Task goal: From the first line of the data down to the line bearing "- Parameters: userId, array", output every line exactly and include no pictures.

====================

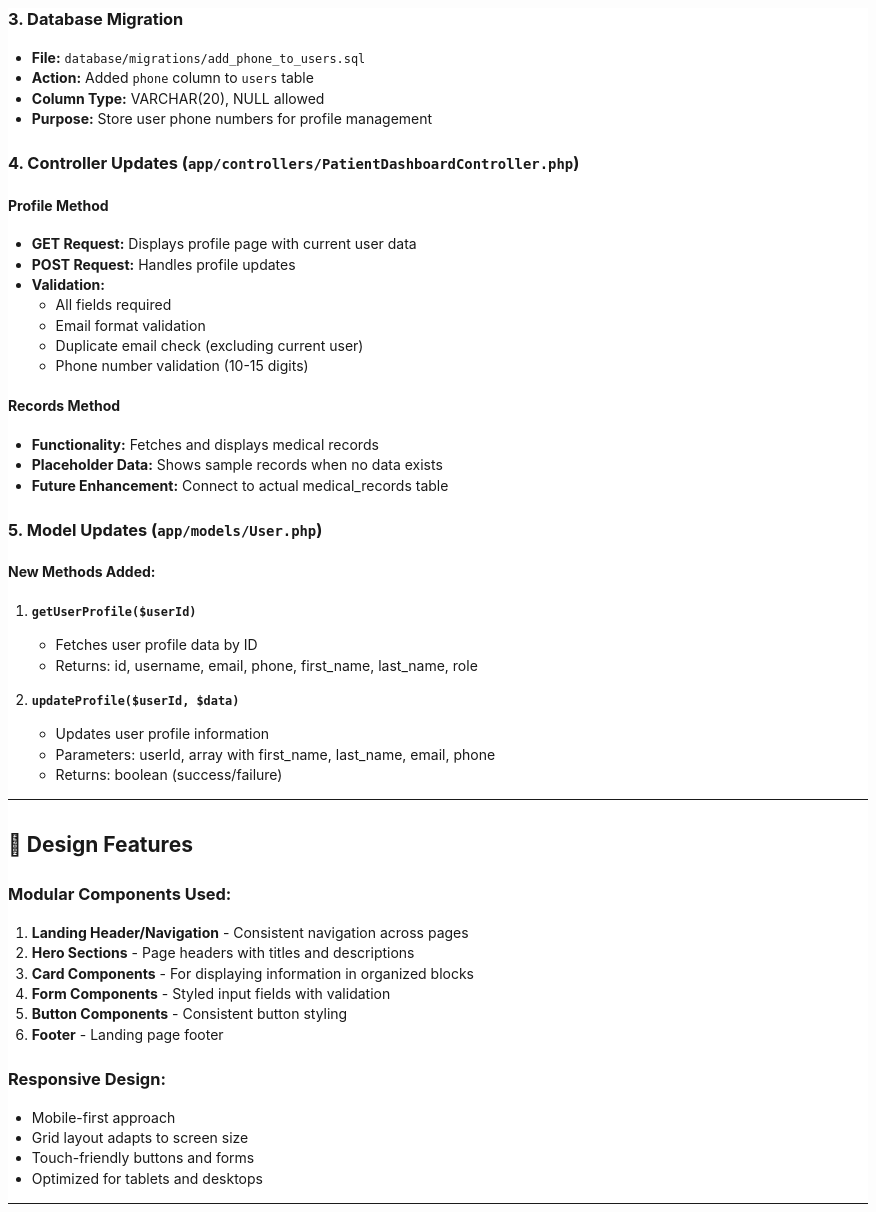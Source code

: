### 3. **Database Migration**
- **File:** `database/migrations/add_phone_to_users.sql`
- **Action:** Added `phone` column to `users` table
- **Column Type:** VARCHAR(20), NULL allowed
- **Purpose:** Store user phone numbers for profile management

### 4. **Controller Updates** (`app/controllers/PatientDashboardController.php`)

#### Profile Method
- **GET Request:** Displays profile page with current user data
- **POST Request:** Handles profile updates
- **Validation:**
  - All fields required
  - Email format validation
  - Duplicate email check (excluding current user)
  - Phone number validation (10-15 digits)

#### Records Method
- **Functionality:** Fetches and displays medical records
- **Placeholder Data:** Shows sample records when no data exists
- **Future Enhancement:** Connect to actual medical_records table

### 5. **Model Updates** (`app/models/User.php`)

#### New Methods Added:
1. **`getUserProfile($userId)`**
   - Fetches user profile data by ID
   - Returns: id, username, email, phone, first_name, last_name, role
   
2. **`updateProfile($userId, $data)`**
   - Updates user profile information
   - Parameters: userId, array with first_name, last_name, email, phone
   - Returns: boolean (success/failure)

---

## 🎨 Design Features

### Modular Components Used:
1. **Landing Header/Navigation** - Consistent navigation across pages
2. **Hero Sections** - Page headers with titles and descriptions
3. **Card Components** - For displaying information in organized blocks
4. **Form Components** - Styled input fields with validation
5. **Button Components** - Consistent button styling
6. **Footer** - Landing page footer

### Responsive Design:
- Mobile-first approach
- Grid layout adapts to screen size
- Touch-friendly buttons and forms
- Optimized for tablets and desktops

---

====================

Final answer:
Source code

:### 3. **Database Migration**
- **File:** `database/migrations/add_phone_to_users.sql`
- **Action:** Added `phone` column to `users` table
- **Column Type:** VARCHAR(20), NULL allowed
- **Purpose:** Store user phone numbers for profile management

### 4. **Controller Updates** (`app/controllers/PatientDashboardController.php`)

#### Profile Method
- **GET Request:** Displays profile page with current user data
- **POST Request:** Handles profile updates
- **Validation:**
  - All fields required
  - Email format validation
  - Duplicate email check (excluding current user)
  - Phone number validation (10-15 digits)

#### Records Method
- **Functionality:** Fetches and displays medical records
- **Placeholder Data:** Shows sample records when no data exists
- **Future Enhancement:** Connect to actual medical_records table

### 5. **Model Updates** (`app/models/User.php`)

#### New Methods Added:
1. **`getUserProfile($userId)`**
   - Fetches user profile data by ID
   - Returns: id, username, email, phone, first_name, last_name, role
   
2. **`updateProfile($userId, $data)`**
   - Updates user profile information
   - Parameters: userId, array with first_name, last_name, email, phone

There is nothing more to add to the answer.